Sexo con robots en Las Vegas
Margaret Atwood publica una distopía en que una empresa ofrece casa y trabajo a cambio de encarcelaciones temporales
Harmaine y Stan se quieren, pero son pobres. Tan terriblemente pobres –tras el estallido de la burbuja inmobiliaria en Estados Unidos– que hurgan en contenedores en busca de alimentos y viven en una furgoneta, expuestos a los ataques de los sintecho que vagan por las carreteras de la América profunda, como zombis de la miseria, zarandeando el vehículo por la noche e intentando manosear a la chica.

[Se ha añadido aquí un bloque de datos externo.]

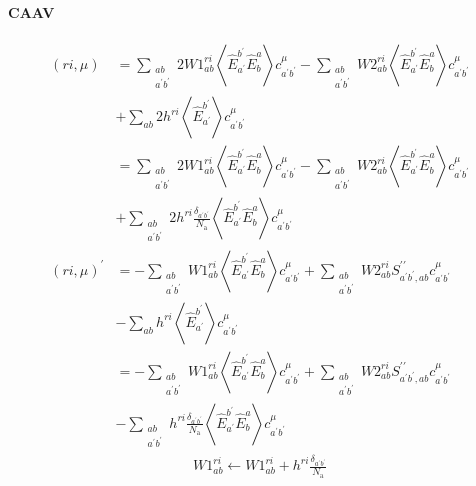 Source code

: \documentclass{article}
\newcommand  \equ[2]       {\begin{align}#2\label{#1}\end{align}}
\newcommand  \Expect[1]    {\left\langle  #1 \right\rangle}
\newcommand  \E[2]         {\hat{E}_{#1}^{#2}}
\renewcommand\P            {^\prime}
\begin{document}
\paragraph{CAAV}
\equ{ }{
  (ri,\mu)&=\sum_{\substack{ab\\ a\P b\P}} 2W1_{ab}^{ri}\Expect{\E{a\P}{b\P}\E{b}{a}} c_{a\P b\P}^\mu
           -\sum_{\substack{ab\\ a\P b\P}}  W2_{ab}^{ri}\Expect{\E{a\P}{b\P}\E{b}{a}} c_{a\P b\P}^\mu
          \nonumber\\&
           +\sum_{ab}                      2h^{ri}      \Expect{\E{a\P}{b\P}}         c_{a\P b\P}^\mu
          \nonumber\\&
           =\sum_{\substack{ab\\ a\P b\P}} 2W1_{ab}^{ri}\Expect{\E{a\P}{b\P}\E{b}{a}} c_{a\P b\P}^\mu
           -\sum_{\substack{ab\\ a\P b\P}}  W2_{ab}^{ri}\Expect{\E{a\P}{b\P}\E{b}{a}} c_{a\P b\P}^\mu
          \nonumber\\&
           +\sum_{\substack{ab\\ a\P b\P}} 2h^{ri}\frac{\delta_{a\P b\P}}{N_\text{a}}
                                                        \Expect{\E{a\P}{b\P}\E{b}{a}} c_{a\P b\P}^\mu
\nonumber\\                                                        
  (ri,\mu)\P
         &=-\sum_{\substack{ab\\ a\P b\P}}  W1_{ab}^{ri}\Expect{\E{a\P}{b\P}\E{b}{a}} c_{a\P b\P}^\mu
           +\sum_{\substack{ab\\ a\P b\P}}  W2_{ab}^{ri} S^{\prime\prime}_{a\P b\P,ab}c_{a\P b\P}^\mu
          \nonumber\\&
           -\sum_{ab}                       h^{ri}      \Expect{\E{a\P}{b\P}}         c_{a\P b\P}^\mu
          \nonumber\\&
          =-\sum_{\substack{ab\\ a\P b\P}}  W1_{ab}^{ri}\Expect{\E{a\P}{b\P}\E{b}{a}} c_{a\P b\P}^\mu
           +\sum_{\substack{ab\\ a\P b\P}}  W2_{ab}^{ri} S^{\prime\prime}_{a\P b\P,ab}c_{a\P b\P}^\mu
          \nonumber\\&
           -\sum_{\substack{ab\\ a\P b\P}}  h^{ri}\frac{\delta_{a\P b\P}}{N_\text{a}}
                                                        \Expect{\E{a\P}{b\P}\E{b}{a}} c_{a\P b\P}^\mu
}
\equ{ }{
  W1_{ab}^{ri}\leftarrow W1_{ab}^{ri}+h^{ri} \frac{\delta_{a\P b\P}}{N_\text{a}}
}
\end{document}
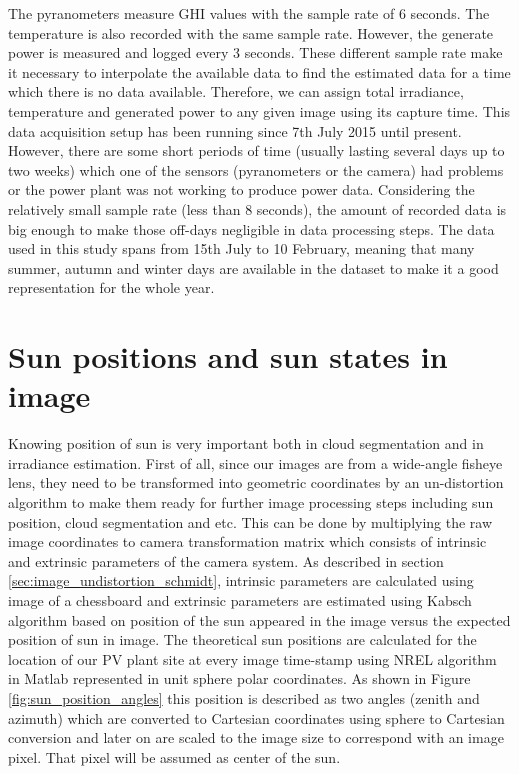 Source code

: The pyranometers measure GHI values with the sample rate of 6 seconds. The temperature is also recorded with the same sample rate. However, the generate power is measured and logged every 3 seconds. These different sample rate make it necessary to interpolate the available data to find the estimated data for a time which there is no data available. Therefore, we can assign total irradiance, temperature and generated power to any given image using its capture time. This data acquisition setup has been running since 7th July 2015 until present. However, there are some short periods of time (usually lasting several days up to two weeks) which one of the sensors (pyranometers or the camera) had problems or the power plant was not working to produce power data. Considering the relatively small sample rate (less than 8 seconds), the amount of recorded data is big enough to make those off-days negligible in data processing steps. The data used in this study spans from 15th July to 10 February, meaning that many summer, autumn and winter days are available in the dataset to make it a good representation for the whole year. 


\section{Sun positions and sun states in image}
\label{sec:sun-states}
Knowing position of sun is very important both in cloud segmentation and in irradiance estimation. First of all, since our images are from a wide-angle fisheye lens, they need to be transformed into geometric coordinates by an un-distortion algorithm to make them ready for further image processing steps including sun position, cloud segmentation and etc. This can be done by multiplying the raw image coordinates to camera transformation matrix which consists of intrinsic and extrinsic parameters of the camera system. As described in section \ref{sec:image_undistortion_schmidt}, intrinsic parameters are calculated using image of a chessboard\cite{fisheye_undistort} and extrinsic parameters are estimated using Kabsch algorithm\cite{Kabsch_alg} based on position of the sun appeared in the image versus the expected position of sun in image. The theoretical sun positions are calculated for the location of our PV plant site at every image time-stamp using NREL algorithm \cite{our_sun_position} in Matlab represented in unit sphere polar coordinates. As shown in Figure \ref{fig:sun_position_angles} this position is described as two angles (zenith and azimuth) which are converted to Cartesian coordinates using sphere to Cartesian conversion and later on are scaled to the image size to correspond with an image pixel. That pixel will be assumed as center of the sun.

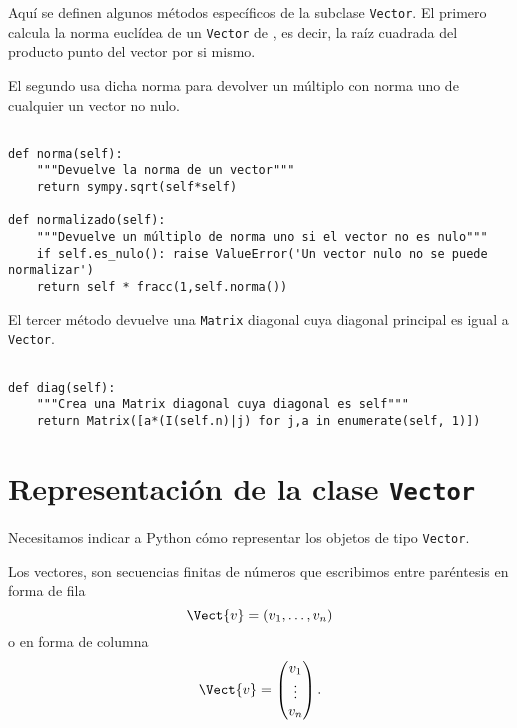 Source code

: \documentclass[11pt]{report}
\begin{document}
Aquí se definen algunos métodos específicos de la subclase
\texttt{Vector}. El primero calcula la norma euclídea de un \texttt{Vector} de
\R[n], es decir, la raíz cuadrada del producto punto del vector por si
mismo.

El segundo usa dicha norma para devolver un múltiplo con norma uno de
cualquier un vector no nulo.

\begin{verbatim}

def norma(self):
    """Devuelve la norma de un vector"""
    return sympy.sqrt(self*self)
                                                               
def normalizado(self):
    """Devuelve un múltiplo de norma uno si el vector no es nulo"""
    if self.es_nulo(): raise ValueError('Un vector nulo no se puede normalizar')
    return self * fracc(1,self.norma())

\end{verbatim}

El tercer método devuelve una \texttt{Matrix} diagonal cuya diagonal
principal es igual a \texttt{Vector}.

\begin{verbatim}

def diag(self):
    """Crea una Matrix diagonal cuya diagonal es self"""
    return Matrix([a*(I(self.n)|j) for j,a in enumerate(self, 1)])

\end{verbatim}

\section{Representación de la clase \texttt{Vector}}
\label{sec:org66a99c9}

Necesitamos indicar a Python cómo representar los objetos de tipo
\texttt{Vector}.

Los vectores, son secuencias finitas de números que escribimos entre
paréntesis en forma de fila
\begin{displaymath}
  \Vect{v}=(v_1,\ldots,v_n)
\end{displaymath}
o en forma de columna
\begin{displaymath}
  \Vect{v}=\begin{pmatrix}v_1\\ \vdots \\ v_n\end{pmatrix}.
\end{displaymath}
\end{document}
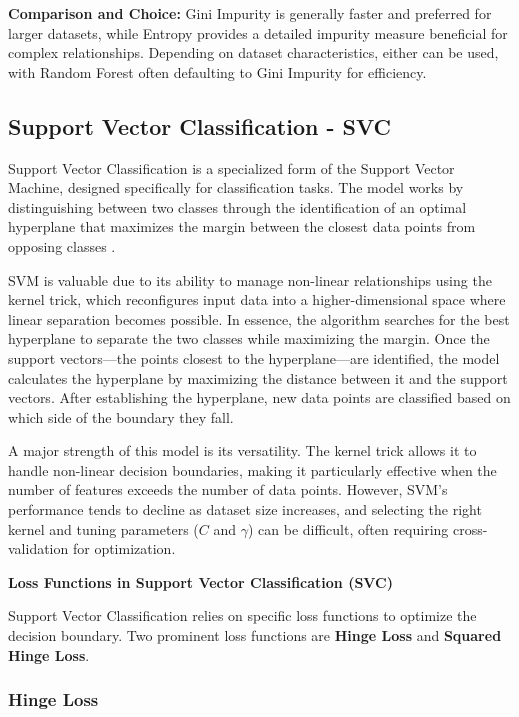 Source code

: \documentclass[titlepage]{article}
\begin{document}
\quad \textbf{Comparison and Choice:} Gini Impurity is generally faster and preferred for larger datasets, while Entropy provides a detailed impurity measure beneficial for complex relationships. Depending on dataset characteristics, either can be used, with Random Forest often defaulting to Gini Impurity for efficiency.


 \subsection{Support Vector Classification - SVC}

\quad Support Vector Classification is a specialized form of the Support Vector Machine, designed specifically for classification tasks. The model works by distinguishing between two classes through the identification of an optimal hyperplane that maximizes the margin between the closest data points from opposing classes \cite{SVM}.

SVM is valuable due to its ability to manage non-linear relationships using the kernel trick, which reconfigures input data into a higher-dimensional space where linear separation becomes possible. In essence, the algorithm searches for the best hyperplane to separate the two classes while maximizing the margin. Once the support vectors—the points closest to the hyperplane—are identified, the model calculates the hyperplane by maximizing the distance between it and the support vectors. After establishing the hyperplane, new data points are classified based on which side of the boundary they fall.

A major strength of this model is its versatility. The kernel trick allows it to handle non-linear decision boundaries, making it particularly effective when the number of features exceeds the number of data points. However, SVM's performance tends to decline as dataset size increases, and selecting the right kernel and tuning parameters (\( C \) and \( \gamma \)) can be difficult, often requiring cross-validation for optimization.

\quad \textbf{Loss Functions in Support Vector Classification (SVC)}

Support Vector Classification relies on specific loss functions to optimize the decision boundary. Two prominent loss functions are \textbf{Hinge Loss} and \textbf{Squared Hinge Loss}.

\subsubsection{Hinge Loss}
\end{document}
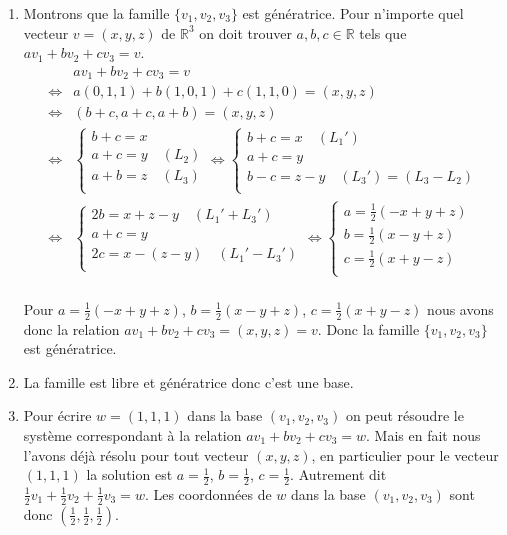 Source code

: \documentclass[11pt,a4paper]{article}
\newcommand{\Rr}{\mathbb{R}} \newcommand{\R}{\mathbb{R}}
\begin{document}
\begin{enumerate}
\begin{enumerate}
    \item Montrons que la famille $\{ v_1, v_2, v_3\}$ est génératrice. Pour n'importe quel
vecteur $v=(x,y,z)$ de $\Rr^3$ on doit trouver $a,b,c\in\Rr$ tels que $a v_1+b v_2 + c v_3 = v$.
\begin{align*}
  &  a v_1+b v_2 + c v_3 = v \\
\iff & a (0,1,1) + b(1,0,1) + c(1,1,0) = (x,y,z) \\
\iff & (b+c,a+c,a+b)=(x,y,z) \\
\iff & \begin{cases}
       b+c = x \\
       a+c = y \quad (L_2) \\
       a+b = z \quad (L_3) \\
       \end{cases} 
\iff  \begin{cases}
       b+c = x \quad (L_1')\\
       a+c = y \\
       b-c = z-y  \quad(L_3')=(L_3-L_2)\\
       \end{cases} \\
\iff & \begin{cases}
       2b = x+z-y \quad (L_1'+L_3') \\
       a+c = y \\
       2c = x-(z-y) \quad  (L_1'-L_3')  \\
       \end{cases} 
\iff  \begin{cases}
       a = \frac12 (-x+y+z) \\
       b = \frac12 (x-y+z) \\
       c = \frac12 (x+y-z) \\
       \end{cases} \\
\end{align*}


Pour $a= \frac12 (-x+y+z)$, $b= \frac12 (x-y+z)$, $c = \frac12 (x+y-z)$ nous avons donc
la relation $av_1+bv_2+cv_3=(x,y,z)=v$. Donc la famille $\{ v_1, v_2, v_3\}$ est génératrice.


    \item La famille est libre et génératrice  donc c'est une base.

    \item Pour écrire  $w=(1,1,1)$ dans la base $(v_1,v_2,v_3)$  on peut résoudre le système correspondant
à la relation $a v_1+b v_2 + c v_3 = w$.
Mais en fait nous l'avons déjà résolu pour tout vecteur $(x,y,z)$, en particulier pour le vecteur
$(1,1,1)$ la solution est $a=\frac 12$, $b=\frac 12$, $c=\frac 12$.
Autrement dit $\frac 12 v_1+\frac 12 v_2 + \frac 12 v_3 = w$. Les coordonnées de $w$ dans la base $(v_1,v_2,v_3)$
sont donc $(\frac12,\frac12,\frac12)$.


\end{enumerate}
\end{enumerate}
\end{document}
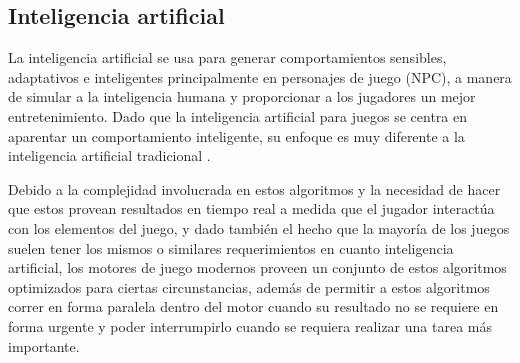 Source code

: \subsection{Inteligencia artificial}

La inteligencia artificial se usa para generar comportamientos sensibles, adaptativos e inteligentes principalmente en personajes de juego (NPC), a manera de simular a la inteligencia humana y proporcionar a los jugadores un mejor entretenimiento. Dado que la inteligencia artificial para juegos se centra en aparentar un comportamiento inteligente, su enfoque es muy diferente a la inteligencia artificial tradicional \cite{millington2016artificial}.

Debido a la complejidad involucrada en estos algoritmos y la necesidad de hacer que estos provean resultados en tiempo real a medida que el jugador interactúa con los elementos del juego, y dado también el hecho que la mayoría de los juegos suelen tener los mismos o similares requerimientos en cuanto inteligencia artificial, los motores de juego modernos proveen un conjunto de estos algoritmos optimizados para ciertas circunstancias, además de permitir a estos algoritmos correr en forma paralela dentro del motor cuando su resultado no se requiere en forma urgente y poder interrumpirlo cuando se requiera realizar una tarea más importante.
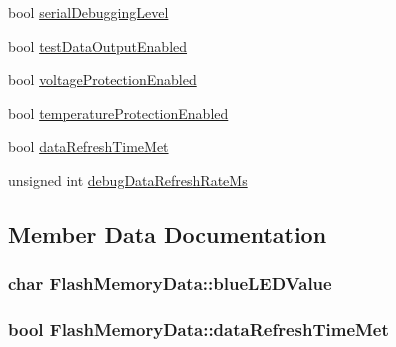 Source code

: \begin{DoxyCompactItemize}
\item 
bool \hyperlink{structFlashMemoryData_a59ac51257a62821b13f8df0d21b86135}{serial\+Debugging\+Level}
\item 
bool \hyperlink{structFlashMemoryData_adcf63c0ba25e843a3e2e0e0f1bcad4e8}{test\+Data\+Output\+Enabled}
\item 
bool \hyperlink{structFlashMemoryData_a3b5553fc5eb53805c6f10a7c1a80dd83}{voltage\+Protection\+Enabled}
\item 
bool \hyperlink{structFlashMemoryData_aede7cdfaeb691f39ff50b350d1e0b3b9}{temperature\+Protection\+Enabled}
\item 
bool \hyperlink{structFlashMemoryData_aa5ccce295f4c2cf838962fbfca9ee9a9}{data\+Refresh\+Time\+Met}
\item 
unsigned int \hyperlink{structFlashMemoryData_a25f722ef2d2742bc8881ae5164af3c04}{debug\+Data\+Refresh\+Rate\+Ms}
\end{DoxyCompactItemize}


\subsection{Member Data Documentation}
\subsubsection[{\texorpdfstring{blue\+L\+E\+D\+Value}{blueLEDValue}}]{\setlength{\rightskip}{0pt plus 5cm}char Flash\+Memory\+Data\+::blue\+L\+E\+D\+Value}\hypertarget{structFlashMemoryData_a740528a2ae1beb940f4f3286c4a31438}{}\label{structFlashMemoryData_a740528a2ae1beb940f4f3286c4a31438}
\subsubsection[{\texorpdfstring{data\+Refresh\+Time\+Met}{dataRefreshTimeMet}}]{\setlength{\rightskip}{0pt plus 5cm}bool Flash\+Memory\+Data\+::data\+Refresh\+Time\+Met}\hypertarget{structFlashMemoryData_aa5ccce295f4c2cf838962fbfca9ee9a9}{}\label{structFlashMemoryData_aa5ccce295f4c2cf838962fbfca9ee9a9}
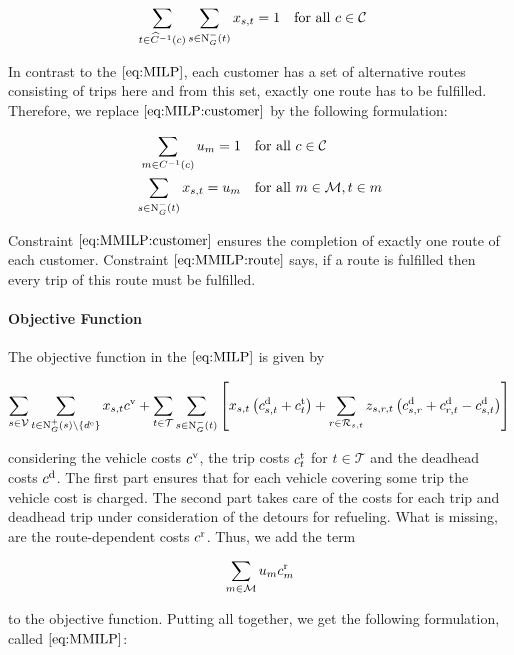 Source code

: \begin{align}
	\sum_{t\in \widehat{C}^{-1}(c)} \sum_{s\in\operatorname{N}_G^-(t)} x_{s,t} = 1 &&& \text{for all } c\in\mathcal{C} \label{eq:MILP:customer}
\end{align}

In contrast to the $\eqref{eq:MILP}$, each customer has a set of alternative routes consisting of trips here and from this set, exactly one route has to be fulfilled. Therefore, we replace $\eqref{eq:MILP:customer}$ by the following formulation:

\begin{align}
	\sum_{m\in C^{-1}(c)} u_m = 1 &&& \text{for all } c\in\mathcal{C} \label{eq:MMILP:customer} \\
	\sum_{s\in\operatorname{N}_G^-(t)} x_{s,t} = u_m &&& \text{for all } m\in\mathcal{M}, t\in m \label{eq:MMILP:route}
\end{align}

Constraint $\eqref{eq:MMILP:customer}$ ensures the completion of exactly one route of each customer. Constraint $\eqref{eq:MMILP:route}$ says, if a route is fulfilled then every trip of this route must be fulfilled.

\paragraph{Objective Function} \parfill

The objective function in the $\eqref{eq:MILP}$ is given by

\begin{align*}
	\sum_{s\in\mathcal{V}} \sum_{t\in\operatorname{N}_G^+(s)\backslash\{d^{\operatorname{e}}\}} x_{s,t}c^{\operatorname{v}}	+ \sum_{t\in\mathcal{T}} \sum_{s\in\operatorname{N}_G^-(t)} \left[x_{s,t}\left(c^{\operatorname{d}}_{s,t}+c^{\operatorname{t}}_{t}\right) + \sum_{r\in\mathcal{R}_{s,t}} z_{s,r,t}\left(c^{\operatorname{d}}_{s,r}+c^{\operatorname{d}}_{r,t}-c^{\operatorname{d}}_{s,t}\right)\right]
\end{align*}

considering the vehicle costs $c^{\operatorname{v}}$, the trip costs $c^{\operatorname{t}}_t$ for $t\in\mathcal{T}$ and the deadhead costs $c^{\operatorname{d}}$. The first part ensures that for each vehicle covering some trip the vehicle cost is charged. The second part takes care of the costs for each trip and deadhead trip under consideration of the detours for refueling. What is missing, are the route-dependent costs $c^{\operatorname{r}}$. Thus, we add the term

\begin{align*}
	\sum_{m\in\mathcal{M}} u_m c^{\operatorname{r}}_m
\end{align*}

to the objective function. Putting all together, we get the following formulation, called $\eqref{eq:MMILP}$:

Ese es el arranque de Por último, el corazón (Salamandra), nueva novela de la canadiense Margaret Atwood (Ottawa, 1939), que acaba de salir a la venta, y en la que una gran corporación empresarial lanza al mercado un proyecto inmobiliario-social destinado a los castigados por la crisis: una ciudad en que todo el mundo tiene trabajo y casa. Sin embargo, los habitantes de esta urbe –llamada Consiliencia– deben alternar un mes residiendo en ella con otro mes de prisioneros en la cárcel aneja –llamada Positrón–. Pero no se alarmen: no es una cárcel como las nuestras, más bien se parece a un hotel, en el que no falta la comida, un alto confort, hay buen ambiente y los internos sencillamente trabajan produciendo objetos y artilugios que se venden en el exterior para generar la riqueza necesaria para financiar el proyecto.
Además de peluches lanudos, uno de los productos más exitosos fabricados en Positrón son los robots sexuales (los piden mucho en Las Vegas y en las megalópolis asiáticas). Atwood –que se encuentra en Londres hablando de su libérrima versión de La tempestad de Shakespeare– explica que “distopía es una etiqueta muy amplia: puede ser en otro planeta, en una galaxia muy muy lejana, en la tierra dentro de unos años... las distopías siempre contienen una utopía en su interior, algo que ha funcionado muy mal. Y al revés, todas las utopías contienen distopías. Para implantar un nuevo orden de cosas debes eliminar el orden anterior, normalmente encerrando o ejecutando a gente. Mis disutopías –vamos a llamarlas así, con esta palabra inventada, porque muestran las dos caras del fenómeno– suceden en el mundo real, no en bares de marcianos. Por eso digo que hago ficción especulativa, y no ciencia ficción ni fantasía”. Atwood dio a conocer la historia “en una serie que iba publicando por capítulos en internet, es la primera vez que lo hago, pero no es más que el método Dickens, las entregas”.
La gente viviendo en coches “es algo muy realista, no lo he sacado de William Gibson sino de los EE.UU. de hoy. Hemos construido un mundo plagado de perdedores. Y no podemos narrar las relaciones entre clases como en el XIX. Esta es una novela divertida sobre la pobreza, en este momento de la historia, en que cada vez hay más gente que no tiene ni medios para ocuparse de su salud. La gente desposeída se agarra a promesas utópicas”. Con un sentido del humor in crescendo, y una trama llena de sorpresas, la parte más disparatada de la novela está hacia el final, en Las Vegas, con muchos personajes corriendo disfrazados de Elvis y Marilyn. “Es un toque de humor inglés, entra de lleno en la sátira”, dice ella.
Atwood refleja también, a través de la pareja protagonista, el mundo de los secretos y las desavenencias conyugales, hasta fundirlo todo en una comedia de enredos que haría las delicias de Lubitsch. “La primera escena que me vino fue, de hecho, la de Stan encontrando una nota sospechosa bajo la nevera”.
La autora ha investigado, aparte de detalles de la tecnología robótica destinada a proporcionar placer sexual, los planes de producción en los países comunistas y otras situaciones económicas. “Lo que sucede en la novela ya está sucediendo: compramos cosas baratas producidas en China y países que no respetan los derechos laborales y humanos y preferimos mirar para otro lado. Y existen las colonias penales australianas, prisiones privadas que, para ser negocio, exigen un suministro constante de presos, lo que motiva que al final encarcelen a la gente por delitos menores. ¡No me he inventado nada!”.
Atwood quería ser diseñadora de ropa cuando era joven y tal vez por eso siempre se detiene en la descripción de cómo van vestidos sus personajes. “¡Y en los muebles también! –añade riendo–. Si quiere saber cómo es alguien, vaya a ver sus muebles, consejo para periodistas”.
Poniéndonos serios, el gran debate que plantea el libro es entre seguridad y libertad. “¿Libertad o peligro? –dice– Esa es la cuestión. Ha sucedido muchas veces en la historia: la gente se entrega a cambio de orden. Por eso nos asustan, para que nos entreguemos a un salvador”.